▸ **WORK INSTRUCTION**
Where a line of the records contains the word "الطرفية", show that line.

Collected data

===============

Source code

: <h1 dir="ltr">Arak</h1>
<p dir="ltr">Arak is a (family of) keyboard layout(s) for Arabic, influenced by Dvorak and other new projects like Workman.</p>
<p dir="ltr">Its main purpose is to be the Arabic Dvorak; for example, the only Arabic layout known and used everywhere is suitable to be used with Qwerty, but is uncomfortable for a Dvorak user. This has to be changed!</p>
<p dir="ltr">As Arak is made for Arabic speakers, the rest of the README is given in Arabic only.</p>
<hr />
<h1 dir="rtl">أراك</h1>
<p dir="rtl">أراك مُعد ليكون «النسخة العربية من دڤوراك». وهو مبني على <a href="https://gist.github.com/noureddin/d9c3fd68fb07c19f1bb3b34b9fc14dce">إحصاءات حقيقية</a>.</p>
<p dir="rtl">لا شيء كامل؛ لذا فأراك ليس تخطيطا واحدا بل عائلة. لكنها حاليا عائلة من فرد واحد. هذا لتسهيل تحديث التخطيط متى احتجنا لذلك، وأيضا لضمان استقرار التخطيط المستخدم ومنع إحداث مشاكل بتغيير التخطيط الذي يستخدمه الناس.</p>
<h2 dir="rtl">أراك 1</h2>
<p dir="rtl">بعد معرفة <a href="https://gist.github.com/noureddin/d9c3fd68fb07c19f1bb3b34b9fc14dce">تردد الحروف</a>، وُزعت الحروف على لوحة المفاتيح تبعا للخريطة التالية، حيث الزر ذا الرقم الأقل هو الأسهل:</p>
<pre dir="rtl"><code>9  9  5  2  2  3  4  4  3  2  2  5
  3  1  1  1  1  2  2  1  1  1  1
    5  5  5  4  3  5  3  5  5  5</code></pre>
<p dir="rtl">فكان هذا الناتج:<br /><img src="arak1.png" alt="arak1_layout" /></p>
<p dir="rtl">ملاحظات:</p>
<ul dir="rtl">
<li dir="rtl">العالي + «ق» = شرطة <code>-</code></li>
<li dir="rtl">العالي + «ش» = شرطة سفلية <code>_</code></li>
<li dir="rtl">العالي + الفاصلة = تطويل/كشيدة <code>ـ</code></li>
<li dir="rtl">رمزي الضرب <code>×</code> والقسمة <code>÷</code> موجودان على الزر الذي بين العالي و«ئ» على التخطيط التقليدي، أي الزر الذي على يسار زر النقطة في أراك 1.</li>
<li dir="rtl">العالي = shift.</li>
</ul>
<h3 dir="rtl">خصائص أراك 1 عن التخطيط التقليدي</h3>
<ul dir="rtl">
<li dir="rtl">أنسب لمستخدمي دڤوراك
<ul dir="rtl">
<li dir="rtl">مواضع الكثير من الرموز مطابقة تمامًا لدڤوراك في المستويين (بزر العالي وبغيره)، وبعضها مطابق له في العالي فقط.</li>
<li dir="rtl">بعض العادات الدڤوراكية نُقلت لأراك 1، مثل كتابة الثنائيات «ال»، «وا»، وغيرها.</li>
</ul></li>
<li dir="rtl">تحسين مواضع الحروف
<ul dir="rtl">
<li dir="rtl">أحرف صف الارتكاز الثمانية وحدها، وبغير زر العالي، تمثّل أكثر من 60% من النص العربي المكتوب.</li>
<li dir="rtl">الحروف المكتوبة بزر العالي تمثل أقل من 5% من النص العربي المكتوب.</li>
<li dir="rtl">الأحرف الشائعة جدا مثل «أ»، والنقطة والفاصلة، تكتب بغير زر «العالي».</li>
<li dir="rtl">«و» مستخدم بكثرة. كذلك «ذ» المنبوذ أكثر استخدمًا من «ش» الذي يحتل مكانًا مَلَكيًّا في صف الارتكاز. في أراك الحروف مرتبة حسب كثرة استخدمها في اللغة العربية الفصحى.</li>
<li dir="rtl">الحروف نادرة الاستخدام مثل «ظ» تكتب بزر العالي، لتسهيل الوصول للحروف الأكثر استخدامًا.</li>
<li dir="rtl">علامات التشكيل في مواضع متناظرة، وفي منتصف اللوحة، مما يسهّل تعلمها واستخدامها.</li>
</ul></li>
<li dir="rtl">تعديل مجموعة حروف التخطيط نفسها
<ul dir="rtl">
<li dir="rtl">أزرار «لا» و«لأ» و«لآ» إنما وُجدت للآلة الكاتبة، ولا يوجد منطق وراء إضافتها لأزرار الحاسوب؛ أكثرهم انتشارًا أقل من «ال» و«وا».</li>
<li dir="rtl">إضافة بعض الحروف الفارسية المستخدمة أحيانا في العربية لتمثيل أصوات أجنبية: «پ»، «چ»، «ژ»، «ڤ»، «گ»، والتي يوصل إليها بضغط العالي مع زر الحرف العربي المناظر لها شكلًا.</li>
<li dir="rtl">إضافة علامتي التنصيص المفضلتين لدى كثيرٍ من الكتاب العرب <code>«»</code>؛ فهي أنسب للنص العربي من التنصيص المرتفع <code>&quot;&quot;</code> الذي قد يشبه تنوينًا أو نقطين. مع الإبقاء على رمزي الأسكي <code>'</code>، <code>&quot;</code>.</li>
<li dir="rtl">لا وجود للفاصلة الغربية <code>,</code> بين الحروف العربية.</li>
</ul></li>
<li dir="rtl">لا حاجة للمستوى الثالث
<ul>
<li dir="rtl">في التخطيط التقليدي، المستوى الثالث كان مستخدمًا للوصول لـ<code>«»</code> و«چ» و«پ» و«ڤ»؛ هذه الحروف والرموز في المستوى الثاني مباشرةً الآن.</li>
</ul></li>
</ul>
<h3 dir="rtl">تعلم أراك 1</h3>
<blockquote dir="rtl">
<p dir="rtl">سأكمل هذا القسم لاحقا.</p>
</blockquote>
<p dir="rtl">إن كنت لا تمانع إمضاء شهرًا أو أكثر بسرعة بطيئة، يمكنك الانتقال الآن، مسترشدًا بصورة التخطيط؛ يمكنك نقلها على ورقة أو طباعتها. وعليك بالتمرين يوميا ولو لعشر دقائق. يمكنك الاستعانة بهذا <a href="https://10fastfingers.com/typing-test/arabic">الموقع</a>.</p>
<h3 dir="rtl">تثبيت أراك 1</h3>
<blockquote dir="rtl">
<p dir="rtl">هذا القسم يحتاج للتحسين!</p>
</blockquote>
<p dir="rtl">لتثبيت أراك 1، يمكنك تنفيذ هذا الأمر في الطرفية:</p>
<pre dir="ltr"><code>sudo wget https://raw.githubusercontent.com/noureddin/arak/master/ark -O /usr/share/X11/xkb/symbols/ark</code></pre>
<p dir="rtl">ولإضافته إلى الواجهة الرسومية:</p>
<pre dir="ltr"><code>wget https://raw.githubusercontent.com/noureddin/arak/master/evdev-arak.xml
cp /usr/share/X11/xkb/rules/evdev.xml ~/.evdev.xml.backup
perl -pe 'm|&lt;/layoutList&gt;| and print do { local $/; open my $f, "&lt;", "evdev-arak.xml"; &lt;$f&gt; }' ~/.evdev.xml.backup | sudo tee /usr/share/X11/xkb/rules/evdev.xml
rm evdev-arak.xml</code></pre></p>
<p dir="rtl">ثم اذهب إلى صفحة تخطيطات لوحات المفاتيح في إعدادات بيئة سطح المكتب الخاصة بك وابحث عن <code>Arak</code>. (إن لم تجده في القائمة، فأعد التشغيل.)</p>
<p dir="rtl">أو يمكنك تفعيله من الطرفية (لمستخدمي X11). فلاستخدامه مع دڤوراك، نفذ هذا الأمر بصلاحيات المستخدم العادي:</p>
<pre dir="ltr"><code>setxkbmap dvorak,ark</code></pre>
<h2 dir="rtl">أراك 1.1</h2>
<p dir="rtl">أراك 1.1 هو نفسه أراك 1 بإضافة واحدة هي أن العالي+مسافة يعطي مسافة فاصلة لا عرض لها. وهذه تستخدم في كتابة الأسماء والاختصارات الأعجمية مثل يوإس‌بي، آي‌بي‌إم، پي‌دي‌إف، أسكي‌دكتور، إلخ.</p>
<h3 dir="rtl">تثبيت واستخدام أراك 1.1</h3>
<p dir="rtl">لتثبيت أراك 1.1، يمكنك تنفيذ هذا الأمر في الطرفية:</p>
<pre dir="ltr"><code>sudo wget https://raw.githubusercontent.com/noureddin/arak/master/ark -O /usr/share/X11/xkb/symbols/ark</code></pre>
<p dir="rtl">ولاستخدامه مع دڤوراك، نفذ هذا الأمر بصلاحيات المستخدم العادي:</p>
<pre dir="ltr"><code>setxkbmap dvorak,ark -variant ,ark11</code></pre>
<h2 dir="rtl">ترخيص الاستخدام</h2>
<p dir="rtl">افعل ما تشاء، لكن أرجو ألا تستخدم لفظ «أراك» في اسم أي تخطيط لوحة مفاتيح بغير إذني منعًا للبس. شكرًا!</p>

===============

▸ **OUTPUT OF THE EXERCISE**
<p dir="rtl">لتثبيت أراك 1، يمكنك تنفيذ هذا الأمر في الطرفية:</p>
<p dir="rtl">أو يمكنك تفعيله من الطرفية (لمستخدمي X11). فلاستخدامه مع دڤوراك، نفذ هذا الأمر بصلاحيات المستخدم العادي:</p>
<p dir="rtl">لتثبيت أراك 1.1، يمكنك تنفيذ هذا الأمر في الطرفية:</p>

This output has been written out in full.